THE TASK → What is the number of lines in the entries that contain the word "images"? Answer with that figure alone.

****************************************

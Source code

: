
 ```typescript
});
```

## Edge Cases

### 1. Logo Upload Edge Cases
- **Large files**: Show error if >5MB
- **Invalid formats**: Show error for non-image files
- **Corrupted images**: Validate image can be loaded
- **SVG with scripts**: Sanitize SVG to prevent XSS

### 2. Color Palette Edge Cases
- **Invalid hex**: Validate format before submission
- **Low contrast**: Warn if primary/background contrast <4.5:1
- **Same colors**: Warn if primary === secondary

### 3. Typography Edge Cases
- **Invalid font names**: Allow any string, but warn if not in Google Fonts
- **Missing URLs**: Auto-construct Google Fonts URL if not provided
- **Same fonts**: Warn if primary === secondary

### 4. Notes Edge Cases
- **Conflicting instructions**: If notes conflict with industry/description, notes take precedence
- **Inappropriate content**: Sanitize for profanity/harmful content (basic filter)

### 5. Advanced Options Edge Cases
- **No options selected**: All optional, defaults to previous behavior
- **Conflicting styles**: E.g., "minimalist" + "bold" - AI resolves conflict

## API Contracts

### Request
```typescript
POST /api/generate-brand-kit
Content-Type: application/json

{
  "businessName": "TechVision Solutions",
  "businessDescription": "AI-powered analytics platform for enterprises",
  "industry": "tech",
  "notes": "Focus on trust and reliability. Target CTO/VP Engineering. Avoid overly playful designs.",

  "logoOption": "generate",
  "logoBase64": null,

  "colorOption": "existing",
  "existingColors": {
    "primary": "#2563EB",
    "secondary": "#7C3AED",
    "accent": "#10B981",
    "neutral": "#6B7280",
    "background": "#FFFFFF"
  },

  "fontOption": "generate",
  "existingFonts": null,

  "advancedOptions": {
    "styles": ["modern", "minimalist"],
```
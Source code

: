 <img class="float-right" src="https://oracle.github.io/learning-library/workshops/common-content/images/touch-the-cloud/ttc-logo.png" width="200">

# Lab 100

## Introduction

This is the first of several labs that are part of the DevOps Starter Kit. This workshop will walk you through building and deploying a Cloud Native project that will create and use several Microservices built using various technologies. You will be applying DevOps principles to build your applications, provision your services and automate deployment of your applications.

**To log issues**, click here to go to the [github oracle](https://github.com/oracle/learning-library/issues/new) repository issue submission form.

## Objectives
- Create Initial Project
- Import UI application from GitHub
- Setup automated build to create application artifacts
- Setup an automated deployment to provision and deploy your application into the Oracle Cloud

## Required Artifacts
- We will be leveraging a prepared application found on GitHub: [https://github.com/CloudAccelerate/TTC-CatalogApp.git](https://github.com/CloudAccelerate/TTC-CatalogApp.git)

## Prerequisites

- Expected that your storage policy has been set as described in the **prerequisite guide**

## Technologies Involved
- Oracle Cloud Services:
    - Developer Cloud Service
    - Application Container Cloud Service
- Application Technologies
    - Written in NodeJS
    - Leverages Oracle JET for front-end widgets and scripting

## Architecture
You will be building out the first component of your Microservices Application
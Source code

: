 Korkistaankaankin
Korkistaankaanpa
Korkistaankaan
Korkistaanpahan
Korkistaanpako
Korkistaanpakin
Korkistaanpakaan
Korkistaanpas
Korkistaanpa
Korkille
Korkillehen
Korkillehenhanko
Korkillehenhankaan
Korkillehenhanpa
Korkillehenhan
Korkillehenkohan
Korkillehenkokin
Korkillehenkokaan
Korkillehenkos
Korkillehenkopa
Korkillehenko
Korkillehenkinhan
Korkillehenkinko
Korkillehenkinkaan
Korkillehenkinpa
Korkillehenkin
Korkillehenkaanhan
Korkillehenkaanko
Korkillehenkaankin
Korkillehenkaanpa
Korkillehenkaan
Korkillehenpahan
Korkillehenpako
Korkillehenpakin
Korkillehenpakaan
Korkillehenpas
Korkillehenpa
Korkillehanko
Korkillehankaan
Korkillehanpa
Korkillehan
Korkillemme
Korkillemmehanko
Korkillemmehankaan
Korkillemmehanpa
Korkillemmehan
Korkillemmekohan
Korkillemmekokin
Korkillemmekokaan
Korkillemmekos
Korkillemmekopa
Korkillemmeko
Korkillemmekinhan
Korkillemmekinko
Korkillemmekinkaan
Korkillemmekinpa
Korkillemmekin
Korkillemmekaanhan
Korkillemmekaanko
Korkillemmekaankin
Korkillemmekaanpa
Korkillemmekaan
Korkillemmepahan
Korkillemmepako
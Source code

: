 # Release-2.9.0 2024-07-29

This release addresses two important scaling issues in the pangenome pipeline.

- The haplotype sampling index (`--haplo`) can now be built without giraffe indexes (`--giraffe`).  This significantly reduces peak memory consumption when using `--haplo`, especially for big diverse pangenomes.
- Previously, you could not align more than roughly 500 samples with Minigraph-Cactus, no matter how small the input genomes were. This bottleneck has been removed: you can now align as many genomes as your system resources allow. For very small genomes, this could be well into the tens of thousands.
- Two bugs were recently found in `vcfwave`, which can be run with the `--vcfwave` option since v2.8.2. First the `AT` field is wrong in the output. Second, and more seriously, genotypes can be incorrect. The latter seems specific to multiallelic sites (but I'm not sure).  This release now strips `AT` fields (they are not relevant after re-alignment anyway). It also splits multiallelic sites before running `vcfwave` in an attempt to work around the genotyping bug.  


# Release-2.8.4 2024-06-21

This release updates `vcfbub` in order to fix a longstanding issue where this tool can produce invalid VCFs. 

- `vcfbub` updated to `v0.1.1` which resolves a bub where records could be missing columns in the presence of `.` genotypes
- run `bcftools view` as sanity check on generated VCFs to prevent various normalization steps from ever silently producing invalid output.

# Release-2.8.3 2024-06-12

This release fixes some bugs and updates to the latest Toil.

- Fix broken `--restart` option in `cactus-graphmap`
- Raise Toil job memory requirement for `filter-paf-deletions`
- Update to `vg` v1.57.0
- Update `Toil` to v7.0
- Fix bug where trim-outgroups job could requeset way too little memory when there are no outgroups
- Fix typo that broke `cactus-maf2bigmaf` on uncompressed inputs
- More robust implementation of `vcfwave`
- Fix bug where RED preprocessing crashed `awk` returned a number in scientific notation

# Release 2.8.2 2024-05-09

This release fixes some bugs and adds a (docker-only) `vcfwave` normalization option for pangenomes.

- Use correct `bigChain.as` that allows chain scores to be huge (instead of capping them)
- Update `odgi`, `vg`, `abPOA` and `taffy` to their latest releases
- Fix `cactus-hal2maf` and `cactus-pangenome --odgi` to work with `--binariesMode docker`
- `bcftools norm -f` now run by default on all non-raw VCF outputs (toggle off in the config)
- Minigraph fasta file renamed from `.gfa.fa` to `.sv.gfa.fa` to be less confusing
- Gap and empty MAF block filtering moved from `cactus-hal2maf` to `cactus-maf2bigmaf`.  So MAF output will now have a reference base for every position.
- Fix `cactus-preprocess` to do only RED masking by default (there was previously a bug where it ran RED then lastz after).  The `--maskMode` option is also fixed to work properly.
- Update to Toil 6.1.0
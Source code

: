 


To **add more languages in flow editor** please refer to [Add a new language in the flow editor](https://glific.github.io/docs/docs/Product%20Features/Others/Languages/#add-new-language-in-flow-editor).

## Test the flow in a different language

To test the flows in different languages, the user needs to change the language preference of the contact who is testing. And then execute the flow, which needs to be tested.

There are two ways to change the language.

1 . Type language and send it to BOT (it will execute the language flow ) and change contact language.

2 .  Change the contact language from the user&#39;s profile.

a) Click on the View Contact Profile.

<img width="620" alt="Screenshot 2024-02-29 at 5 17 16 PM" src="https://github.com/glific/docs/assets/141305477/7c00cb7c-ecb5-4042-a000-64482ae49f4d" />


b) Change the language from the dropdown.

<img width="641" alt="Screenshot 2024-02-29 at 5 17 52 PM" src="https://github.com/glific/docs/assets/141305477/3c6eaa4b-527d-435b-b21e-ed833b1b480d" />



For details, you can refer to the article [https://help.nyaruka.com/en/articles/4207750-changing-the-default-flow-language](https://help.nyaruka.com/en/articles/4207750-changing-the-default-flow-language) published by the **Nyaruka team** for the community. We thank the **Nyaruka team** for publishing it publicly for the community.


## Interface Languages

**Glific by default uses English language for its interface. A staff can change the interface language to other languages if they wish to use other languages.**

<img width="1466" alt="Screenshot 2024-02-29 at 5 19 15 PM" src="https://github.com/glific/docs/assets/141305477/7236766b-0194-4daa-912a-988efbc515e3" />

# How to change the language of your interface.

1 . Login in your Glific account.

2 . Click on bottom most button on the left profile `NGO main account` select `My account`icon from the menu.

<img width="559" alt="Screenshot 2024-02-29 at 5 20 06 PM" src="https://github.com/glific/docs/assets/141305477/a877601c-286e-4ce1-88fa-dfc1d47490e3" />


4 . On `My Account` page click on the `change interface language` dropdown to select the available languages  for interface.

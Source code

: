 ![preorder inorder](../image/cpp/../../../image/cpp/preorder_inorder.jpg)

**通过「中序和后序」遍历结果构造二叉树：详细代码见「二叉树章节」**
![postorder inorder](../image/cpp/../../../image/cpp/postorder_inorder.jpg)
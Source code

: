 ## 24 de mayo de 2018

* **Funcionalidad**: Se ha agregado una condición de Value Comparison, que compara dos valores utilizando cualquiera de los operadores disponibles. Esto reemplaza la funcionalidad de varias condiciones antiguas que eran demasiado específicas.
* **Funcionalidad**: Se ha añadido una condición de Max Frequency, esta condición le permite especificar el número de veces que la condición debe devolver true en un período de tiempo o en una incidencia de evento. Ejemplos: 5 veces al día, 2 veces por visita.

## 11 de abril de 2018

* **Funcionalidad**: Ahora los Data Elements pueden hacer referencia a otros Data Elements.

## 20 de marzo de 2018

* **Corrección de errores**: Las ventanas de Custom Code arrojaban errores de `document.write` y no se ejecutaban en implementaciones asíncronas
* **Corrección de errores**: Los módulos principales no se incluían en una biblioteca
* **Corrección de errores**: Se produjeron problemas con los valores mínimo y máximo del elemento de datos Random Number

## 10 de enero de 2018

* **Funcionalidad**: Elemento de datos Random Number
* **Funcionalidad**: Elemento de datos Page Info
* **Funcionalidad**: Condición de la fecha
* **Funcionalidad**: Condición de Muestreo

****************************************

RESPONSE → 2